··· Provided records ···
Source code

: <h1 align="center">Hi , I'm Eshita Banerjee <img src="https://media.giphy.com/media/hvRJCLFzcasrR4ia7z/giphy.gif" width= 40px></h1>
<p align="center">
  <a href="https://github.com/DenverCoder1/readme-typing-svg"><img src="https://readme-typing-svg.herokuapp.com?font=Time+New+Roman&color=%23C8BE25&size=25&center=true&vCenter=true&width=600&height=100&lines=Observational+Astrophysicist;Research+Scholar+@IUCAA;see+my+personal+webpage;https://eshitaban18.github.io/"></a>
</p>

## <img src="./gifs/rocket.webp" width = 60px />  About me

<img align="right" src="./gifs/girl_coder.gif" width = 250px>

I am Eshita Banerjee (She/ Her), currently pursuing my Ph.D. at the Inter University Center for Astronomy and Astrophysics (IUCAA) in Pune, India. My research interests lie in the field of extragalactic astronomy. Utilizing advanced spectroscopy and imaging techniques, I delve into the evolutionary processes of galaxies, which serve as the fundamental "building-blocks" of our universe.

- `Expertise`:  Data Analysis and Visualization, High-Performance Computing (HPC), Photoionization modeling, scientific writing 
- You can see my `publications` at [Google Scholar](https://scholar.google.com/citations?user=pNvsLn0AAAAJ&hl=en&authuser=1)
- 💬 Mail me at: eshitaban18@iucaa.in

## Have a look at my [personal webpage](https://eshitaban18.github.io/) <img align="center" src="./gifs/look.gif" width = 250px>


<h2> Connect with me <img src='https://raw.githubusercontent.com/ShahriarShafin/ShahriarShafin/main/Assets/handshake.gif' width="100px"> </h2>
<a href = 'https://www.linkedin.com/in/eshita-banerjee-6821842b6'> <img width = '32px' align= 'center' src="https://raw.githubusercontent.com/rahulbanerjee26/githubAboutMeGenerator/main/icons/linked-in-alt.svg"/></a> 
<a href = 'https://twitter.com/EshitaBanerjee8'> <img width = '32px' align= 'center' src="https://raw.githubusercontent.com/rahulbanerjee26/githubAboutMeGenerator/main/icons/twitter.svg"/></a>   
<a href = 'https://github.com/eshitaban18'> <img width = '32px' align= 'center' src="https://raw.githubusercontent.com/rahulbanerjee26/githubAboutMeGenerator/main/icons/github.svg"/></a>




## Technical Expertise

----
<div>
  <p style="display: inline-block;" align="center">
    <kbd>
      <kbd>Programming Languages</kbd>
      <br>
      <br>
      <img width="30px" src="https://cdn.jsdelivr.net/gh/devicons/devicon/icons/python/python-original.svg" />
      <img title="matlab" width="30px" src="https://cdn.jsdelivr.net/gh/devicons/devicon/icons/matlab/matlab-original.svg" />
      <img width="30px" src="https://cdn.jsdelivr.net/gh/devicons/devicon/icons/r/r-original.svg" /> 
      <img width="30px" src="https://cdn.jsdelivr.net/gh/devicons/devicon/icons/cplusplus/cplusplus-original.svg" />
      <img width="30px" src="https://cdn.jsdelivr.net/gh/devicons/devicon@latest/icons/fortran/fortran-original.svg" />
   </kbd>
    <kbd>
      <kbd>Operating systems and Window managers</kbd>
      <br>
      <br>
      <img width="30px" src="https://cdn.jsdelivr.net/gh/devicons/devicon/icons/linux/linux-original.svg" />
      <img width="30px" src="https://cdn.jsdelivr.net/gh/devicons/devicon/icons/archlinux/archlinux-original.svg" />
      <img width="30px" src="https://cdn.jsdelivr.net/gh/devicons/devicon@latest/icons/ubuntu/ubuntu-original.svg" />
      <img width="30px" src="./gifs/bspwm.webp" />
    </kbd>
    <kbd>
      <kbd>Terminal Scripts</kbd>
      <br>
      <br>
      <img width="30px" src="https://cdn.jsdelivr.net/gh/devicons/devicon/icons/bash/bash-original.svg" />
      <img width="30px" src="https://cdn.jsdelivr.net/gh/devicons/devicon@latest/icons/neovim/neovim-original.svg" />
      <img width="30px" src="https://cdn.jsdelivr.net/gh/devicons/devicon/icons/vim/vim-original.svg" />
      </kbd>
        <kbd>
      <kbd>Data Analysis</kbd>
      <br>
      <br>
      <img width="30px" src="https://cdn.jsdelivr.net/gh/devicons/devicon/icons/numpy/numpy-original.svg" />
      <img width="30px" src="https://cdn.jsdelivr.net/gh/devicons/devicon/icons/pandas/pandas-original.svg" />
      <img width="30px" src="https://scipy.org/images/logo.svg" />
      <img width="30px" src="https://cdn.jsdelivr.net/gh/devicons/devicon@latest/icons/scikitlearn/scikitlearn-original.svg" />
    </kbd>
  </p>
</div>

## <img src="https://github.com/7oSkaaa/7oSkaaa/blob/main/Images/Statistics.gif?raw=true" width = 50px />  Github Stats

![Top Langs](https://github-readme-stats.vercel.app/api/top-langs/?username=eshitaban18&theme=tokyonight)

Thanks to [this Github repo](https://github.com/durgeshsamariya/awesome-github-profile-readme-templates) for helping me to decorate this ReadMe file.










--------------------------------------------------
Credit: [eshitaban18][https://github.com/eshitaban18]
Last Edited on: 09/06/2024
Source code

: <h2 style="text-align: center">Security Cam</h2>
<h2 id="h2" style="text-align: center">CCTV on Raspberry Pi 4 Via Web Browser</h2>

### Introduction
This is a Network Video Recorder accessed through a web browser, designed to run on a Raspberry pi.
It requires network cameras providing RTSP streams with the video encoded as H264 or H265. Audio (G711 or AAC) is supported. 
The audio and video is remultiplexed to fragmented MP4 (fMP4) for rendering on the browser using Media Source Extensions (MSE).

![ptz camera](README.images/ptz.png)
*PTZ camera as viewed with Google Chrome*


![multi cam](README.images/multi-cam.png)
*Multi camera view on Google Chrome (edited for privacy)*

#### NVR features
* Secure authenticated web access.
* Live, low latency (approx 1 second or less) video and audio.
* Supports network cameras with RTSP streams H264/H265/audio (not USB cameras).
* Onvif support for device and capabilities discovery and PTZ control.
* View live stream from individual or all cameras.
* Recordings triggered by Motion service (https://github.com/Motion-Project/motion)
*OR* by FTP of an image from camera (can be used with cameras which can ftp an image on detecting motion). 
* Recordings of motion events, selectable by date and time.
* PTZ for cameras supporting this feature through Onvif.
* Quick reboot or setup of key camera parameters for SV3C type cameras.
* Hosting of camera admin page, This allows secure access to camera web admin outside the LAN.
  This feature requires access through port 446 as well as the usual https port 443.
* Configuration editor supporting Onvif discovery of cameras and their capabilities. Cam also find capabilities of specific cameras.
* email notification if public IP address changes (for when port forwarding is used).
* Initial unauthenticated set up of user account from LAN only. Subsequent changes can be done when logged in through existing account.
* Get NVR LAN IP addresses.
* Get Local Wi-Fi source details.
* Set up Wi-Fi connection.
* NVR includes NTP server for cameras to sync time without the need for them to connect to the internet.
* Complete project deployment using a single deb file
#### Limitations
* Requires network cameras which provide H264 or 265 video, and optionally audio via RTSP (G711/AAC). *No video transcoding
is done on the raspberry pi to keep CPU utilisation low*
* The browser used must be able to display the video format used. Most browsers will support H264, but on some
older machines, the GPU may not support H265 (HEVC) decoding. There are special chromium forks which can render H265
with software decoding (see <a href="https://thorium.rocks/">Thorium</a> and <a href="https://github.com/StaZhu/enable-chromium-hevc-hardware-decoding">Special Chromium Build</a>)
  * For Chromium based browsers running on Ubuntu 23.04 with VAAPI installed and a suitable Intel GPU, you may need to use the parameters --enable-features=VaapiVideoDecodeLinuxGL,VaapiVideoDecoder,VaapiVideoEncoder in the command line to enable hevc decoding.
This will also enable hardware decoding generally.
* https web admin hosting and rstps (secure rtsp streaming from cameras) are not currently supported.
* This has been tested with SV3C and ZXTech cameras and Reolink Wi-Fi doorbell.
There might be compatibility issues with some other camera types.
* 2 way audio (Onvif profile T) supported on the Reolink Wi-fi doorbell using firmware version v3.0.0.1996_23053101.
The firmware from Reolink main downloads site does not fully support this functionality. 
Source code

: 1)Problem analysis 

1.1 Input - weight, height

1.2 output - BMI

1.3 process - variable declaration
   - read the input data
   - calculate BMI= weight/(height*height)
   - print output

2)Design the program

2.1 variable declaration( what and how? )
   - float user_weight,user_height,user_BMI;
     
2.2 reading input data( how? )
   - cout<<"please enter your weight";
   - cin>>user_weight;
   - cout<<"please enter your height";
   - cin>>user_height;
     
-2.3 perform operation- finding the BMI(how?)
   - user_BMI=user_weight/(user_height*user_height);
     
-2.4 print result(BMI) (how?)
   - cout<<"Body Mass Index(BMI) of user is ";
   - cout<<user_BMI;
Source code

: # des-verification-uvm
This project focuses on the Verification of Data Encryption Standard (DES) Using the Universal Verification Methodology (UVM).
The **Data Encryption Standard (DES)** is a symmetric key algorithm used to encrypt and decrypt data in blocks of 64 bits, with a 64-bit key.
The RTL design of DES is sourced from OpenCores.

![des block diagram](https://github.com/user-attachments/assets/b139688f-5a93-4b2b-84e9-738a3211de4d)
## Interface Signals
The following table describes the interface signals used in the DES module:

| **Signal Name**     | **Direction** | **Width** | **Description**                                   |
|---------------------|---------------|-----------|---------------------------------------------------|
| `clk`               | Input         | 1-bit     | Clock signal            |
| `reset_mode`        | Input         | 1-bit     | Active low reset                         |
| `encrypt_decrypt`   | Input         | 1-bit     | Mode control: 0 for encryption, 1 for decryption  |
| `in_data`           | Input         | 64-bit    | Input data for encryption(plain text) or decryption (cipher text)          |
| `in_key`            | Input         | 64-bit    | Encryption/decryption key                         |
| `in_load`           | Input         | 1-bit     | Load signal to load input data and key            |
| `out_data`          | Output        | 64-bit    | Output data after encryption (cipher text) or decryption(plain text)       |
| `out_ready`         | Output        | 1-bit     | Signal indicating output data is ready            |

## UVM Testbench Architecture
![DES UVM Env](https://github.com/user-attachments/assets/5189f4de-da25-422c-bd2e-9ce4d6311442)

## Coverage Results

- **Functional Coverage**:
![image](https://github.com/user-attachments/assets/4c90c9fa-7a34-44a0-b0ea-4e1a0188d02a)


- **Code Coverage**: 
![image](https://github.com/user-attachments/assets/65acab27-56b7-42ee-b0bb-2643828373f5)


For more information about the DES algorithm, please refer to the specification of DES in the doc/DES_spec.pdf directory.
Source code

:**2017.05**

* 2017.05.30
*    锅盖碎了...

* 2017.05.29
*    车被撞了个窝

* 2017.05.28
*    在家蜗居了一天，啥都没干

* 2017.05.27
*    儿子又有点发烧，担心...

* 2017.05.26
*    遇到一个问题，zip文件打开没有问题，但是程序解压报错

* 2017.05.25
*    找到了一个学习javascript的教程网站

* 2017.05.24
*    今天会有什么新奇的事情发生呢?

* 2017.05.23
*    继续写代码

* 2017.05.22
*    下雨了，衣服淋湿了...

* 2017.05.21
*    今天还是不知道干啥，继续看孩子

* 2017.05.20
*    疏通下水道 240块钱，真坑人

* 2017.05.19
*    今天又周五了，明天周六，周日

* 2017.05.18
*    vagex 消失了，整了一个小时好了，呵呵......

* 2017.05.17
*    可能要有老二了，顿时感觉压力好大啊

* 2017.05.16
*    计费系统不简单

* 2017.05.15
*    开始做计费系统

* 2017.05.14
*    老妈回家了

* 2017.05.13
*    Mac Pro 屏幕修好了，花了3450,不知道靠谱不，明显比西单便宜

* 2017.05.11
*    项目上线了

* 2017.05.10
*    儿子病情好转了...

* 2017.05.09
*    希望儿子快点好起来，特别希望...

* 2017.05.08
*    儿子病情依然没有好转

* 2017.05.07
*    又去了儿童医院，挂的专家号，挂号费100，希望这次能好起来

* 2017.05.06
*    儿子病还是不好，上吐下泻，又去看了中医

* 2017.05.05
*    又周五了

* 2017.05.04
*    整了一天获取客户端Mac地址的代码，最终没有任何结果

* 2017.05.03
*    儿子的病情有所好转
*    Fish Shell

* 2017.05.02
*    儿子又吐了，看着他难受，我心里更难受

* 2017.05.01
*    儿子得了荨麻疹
···
Aim of the task:
Give back the records above exactly, limited to the lines between the one holding "1.1 Input - weight, height" and the one holding "2.2 reading input data( how? )", inclusive.

Exercise solution:
1.1 Input - weight, height

1.2 output - BMI

1.3 process - variable declaration
   - read the input data
   - calculate BMI= weight/(height*height)
   - print output

2)Design the program

2.1 variable declaration( what and how? )
   - float user_weight,user_height,user_BMI;
     
2.2 reading input data( how? )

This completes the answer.